Nick and I talked about culture tonight. I was still thinking about the conversation about Chuck Klosterman I'd had with [livejournal.com profile] threepunchstuff and we were on a similar topic: what the hell happened to culture in the last 20 years, and why are we assholes for not liking it?

I don't like:
  • Junk pop culture

  • "Retro" nostalgia for previous junk pop culture

  • New junk pop culture made by pasting together previous junk pop culture

  • Ironic references to junk pop culture made in order to at once enjoy crap and pretend you're superior to it

  • The last 20 years of culture being in spasm remaking versions of itself, so that junk pop culture is now all slightly worse versions of earlier junk pop culture

  • The glorification of junk pop culture as the new high art
I do like:
  • High culture: Mozart, Zen gardens, Dante, Egyptian sculpture, gamelan.

  • Disruptive modernist high culture: Marcel Duchamp, Jorge Luis Borges, Erik Satie, Virginia Woolf, Alfred Jarry.

  • Disruptive pop culture: Bebop, Punk, New Wave film, DIY publishing, psychedelia, culture jamming, hip hop, graphic novels.
I am frustrated by a cultural environment in which many people do not want to grow up. The rallying cry of "we won't eat our vegetables!" is awfully sad. Partly because grown-ups eat their vegetables as a matter of course, but mostly because vegetables taste good if you take the trouble to try them. The Klostermans of this world hate any well-made thing, anything that demands full attention for more than a minute, anything that isn't sweet on the tongue, anything unfamiliar or challenging.

It's fine to drink chocolate milk sometimes, or put a Star Wars figurine on your desk, or listen to the horrible record you bought when you were 10. As your life's entire culture it lacks.

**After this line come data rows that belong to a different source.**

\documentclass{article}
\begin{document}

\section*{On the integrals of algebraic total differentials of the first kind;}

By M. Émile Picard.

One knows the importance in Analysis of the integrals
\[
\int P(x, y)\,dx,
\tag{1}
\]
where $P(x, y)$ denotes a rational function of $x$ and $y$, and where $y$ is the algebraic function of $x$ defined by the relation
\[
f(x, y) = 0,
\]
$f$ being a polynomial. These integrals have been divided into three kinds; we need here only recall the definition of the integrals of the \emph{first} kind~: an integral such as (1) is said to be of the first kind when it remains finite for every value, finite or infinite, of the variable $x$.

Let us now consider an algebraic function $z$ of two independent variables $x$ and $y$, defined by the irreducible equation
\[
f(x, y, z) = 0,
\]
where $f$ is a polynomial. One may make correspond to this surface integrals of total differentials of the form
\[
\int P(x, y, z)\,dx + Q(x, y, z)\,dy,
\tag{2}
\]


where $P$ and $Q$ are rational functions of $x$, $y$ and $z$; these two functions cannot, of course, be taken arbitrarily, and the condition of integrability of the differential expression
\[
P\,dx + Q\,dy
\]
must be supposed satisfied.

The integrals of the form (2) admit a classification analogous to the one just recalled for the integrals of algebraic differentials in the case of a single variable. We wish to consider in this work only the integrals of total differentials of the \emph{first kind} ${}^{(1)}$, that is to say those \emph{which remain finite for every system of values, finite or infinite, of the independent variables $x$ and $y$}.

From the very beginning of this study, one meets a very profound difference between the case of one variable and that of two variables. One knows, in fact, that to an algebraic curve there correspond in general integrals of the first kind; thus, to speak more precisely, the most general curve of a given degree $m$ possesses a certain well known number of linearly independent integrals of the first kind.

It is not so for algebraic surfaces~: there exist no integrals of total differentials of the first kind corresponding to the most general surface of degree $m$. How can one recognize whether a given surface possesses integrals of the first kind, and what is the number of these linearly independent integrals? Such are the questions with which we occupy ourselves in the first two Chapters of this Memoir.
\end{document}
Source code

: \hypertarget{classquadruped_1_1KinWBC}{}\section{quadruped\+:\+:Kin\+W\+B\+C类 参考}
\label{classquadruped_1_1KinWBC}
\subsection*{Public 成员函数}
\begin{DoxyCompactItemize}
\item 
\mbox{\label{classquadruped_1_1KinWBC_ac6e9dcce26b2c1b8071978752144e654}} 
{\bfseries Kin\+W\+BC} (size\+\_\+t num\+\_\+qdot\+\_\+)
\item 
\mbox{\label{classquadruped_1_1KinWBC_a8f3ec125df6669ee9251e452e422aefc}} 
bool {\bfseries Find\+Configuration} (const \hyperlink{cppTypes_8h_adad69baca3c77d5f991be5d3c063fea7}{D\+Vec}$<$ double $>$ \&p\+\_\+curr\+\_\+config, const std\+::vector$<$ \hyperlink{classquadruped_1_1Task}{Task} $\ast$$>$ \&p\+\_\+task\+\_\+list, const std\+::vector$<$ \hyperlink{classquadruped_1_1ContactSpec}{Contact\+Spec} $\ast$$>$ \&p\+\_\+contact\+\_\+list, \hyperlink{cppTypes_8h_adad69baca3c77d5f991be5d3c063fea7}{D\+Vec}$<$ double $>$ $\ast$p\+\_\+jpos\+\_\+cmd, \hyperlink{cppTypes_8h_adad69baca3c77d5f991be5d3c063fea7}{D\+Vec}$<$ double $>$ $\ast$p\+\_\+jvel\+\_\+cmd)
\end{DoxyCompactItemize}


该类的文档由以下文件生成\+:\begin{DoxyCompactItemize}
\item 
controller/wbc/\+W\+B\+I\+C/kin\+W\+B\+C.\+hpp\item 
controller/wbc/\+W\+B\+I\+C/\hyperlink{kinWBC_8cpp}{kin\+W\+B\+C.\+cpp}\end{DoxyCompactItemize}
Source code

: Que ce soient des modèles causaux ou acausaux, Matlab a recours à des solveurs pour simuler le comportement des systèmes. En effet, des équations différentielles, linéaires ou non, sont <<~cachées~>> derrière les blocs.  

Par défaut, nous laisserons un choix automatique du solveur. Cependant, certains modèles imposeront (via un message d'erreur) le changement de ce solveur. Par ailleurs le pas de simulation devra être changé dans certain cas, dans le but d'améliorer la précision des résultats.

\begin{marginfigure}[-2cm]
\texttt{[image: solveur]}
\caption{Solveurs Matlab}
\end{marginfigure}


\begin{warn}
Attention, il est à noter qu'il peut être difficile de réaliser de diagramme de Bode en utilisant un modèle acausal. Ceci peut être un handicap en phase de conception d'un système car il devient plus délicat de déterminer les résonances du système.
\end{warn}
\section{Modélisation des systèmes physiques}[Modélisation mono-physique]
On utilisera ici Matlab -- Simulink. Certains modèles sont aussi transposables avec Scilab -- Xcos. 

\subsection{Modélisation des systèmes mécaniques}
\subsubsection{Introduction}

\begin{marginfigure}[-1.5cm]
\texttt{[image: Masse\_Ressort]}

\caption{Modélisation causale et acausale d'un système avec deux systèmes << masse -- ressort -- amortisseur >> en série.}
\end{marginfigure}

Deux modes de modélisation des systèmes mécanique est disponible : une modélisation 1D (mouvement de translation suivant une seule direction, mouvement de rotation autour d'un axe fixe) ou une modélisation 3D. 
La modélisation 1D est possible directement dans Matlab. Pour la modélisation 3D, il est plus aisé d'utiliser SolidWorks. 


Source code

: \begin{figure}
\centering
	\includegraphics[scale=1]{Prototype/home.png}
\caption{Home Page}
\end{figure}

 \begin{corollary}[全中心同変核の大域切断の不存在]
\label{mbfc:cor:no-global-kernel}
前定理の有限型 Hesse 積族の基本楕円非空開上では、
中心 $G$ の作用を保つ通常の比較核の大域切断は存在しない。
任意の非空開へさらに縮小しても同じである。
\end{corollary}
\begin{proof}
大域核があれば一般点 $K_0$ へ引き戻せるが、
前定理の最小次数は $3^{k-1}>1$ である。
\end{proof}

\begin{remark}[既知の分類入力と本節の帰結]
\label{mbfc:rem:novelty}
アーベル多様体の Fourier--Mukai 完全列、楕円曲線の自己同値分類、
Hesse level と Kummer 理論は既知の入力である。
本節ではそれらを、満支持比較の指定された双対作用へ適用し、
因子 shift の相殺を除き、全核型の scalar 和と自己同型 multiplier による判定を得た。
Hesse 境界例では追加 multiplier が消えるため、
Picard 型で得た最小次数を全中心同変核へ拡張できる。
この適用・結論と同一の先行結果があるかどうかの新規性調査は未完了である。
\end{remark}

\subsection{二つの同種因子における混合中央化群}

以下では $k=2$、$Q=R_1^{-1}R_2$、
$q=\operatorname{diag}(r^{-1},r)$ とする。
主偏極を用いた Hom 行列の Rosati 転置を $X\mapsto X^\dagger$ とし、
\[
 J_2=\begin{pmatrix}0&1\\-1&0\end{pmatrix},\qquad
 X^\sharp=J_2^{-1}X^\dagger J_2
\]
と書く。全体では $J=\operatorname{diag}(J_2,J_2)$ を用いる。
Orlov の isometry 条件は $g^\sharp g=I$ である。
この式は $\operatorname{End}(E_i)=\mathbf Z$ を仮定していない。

Last night I saw a woman of about 40 purchase cookie dough at the supermarket, eat about half of it in line, and then as we both left get into a bright yellow Tonka truck and drive away listening to A Flock of Seagulls on her car stereo. Chuck Klosterman, the post-modern irony crew, and her friends all think that's cool. I think she could do better and enjoy life more.

Note: I may continue to bore on this topic or even just rewrite this thing a few more times, because I'm not quite there. Sorry in advance.
From: [identity profile] substitute.livejournal.com
The war on French culture was a war on artists, homosexuals, and intellectuals. Like European or Russian anti-semitic campaigns it was carried out in barely concealed code.

Generals and secret policemen hate intellectuals. High culture is an obvious target for neofascists, and in the U.S. we always have a ready supply of Babbitts to rouse. It's not quite "shoot everyone with glasses" yet; it's been sufficient so far to discredit scientists and academics.

The thrust of American business for the last 30 years has been towards cheaper and nastier things sold to more and more people with higher and higher profit margins. The failure of craft you mention is symptomatic of the way we make money here.

Science is now "junk science"; literature is for old women and sissies; art is an immoral plot carried out by suspect elites; and even good food is suspiciously Continental, even Gallic. We're on the verge.

Klosterman would make an excellent Minister for Youth Culture in a post-modern fascist state. It really doesn't matter if they're kicking people's kidneys out at the police station if I have my XBox and my Crunch Gators, does it?